START Material supplied

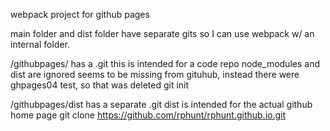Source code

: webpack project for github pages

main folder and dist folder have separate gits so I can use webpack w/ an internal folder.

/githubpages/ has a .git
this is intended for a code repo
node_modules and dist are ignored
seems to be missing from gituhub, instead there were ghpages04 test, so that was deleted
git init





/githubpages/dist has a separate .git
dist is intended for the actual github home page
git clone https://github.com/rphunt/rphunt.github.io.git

END Material supplied
START Material supplied

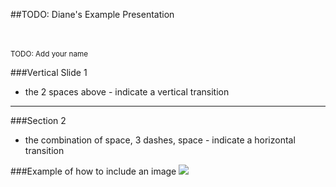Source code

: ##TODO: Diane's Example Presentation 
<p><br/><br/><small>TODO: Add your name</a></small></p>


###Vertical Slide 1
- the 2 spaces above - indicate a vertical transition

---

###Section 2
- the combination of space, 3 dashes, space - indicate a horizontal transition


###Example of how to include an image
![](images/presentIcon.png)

END Material supplied

[Work item]:
Search the records for lines holding the word "transition", then copy each line you find.

[Exercise result]:
- the 2 spaces above - indicate a vertical transition
- the combination of space, 3 dashes, space - indicate a horizontal transition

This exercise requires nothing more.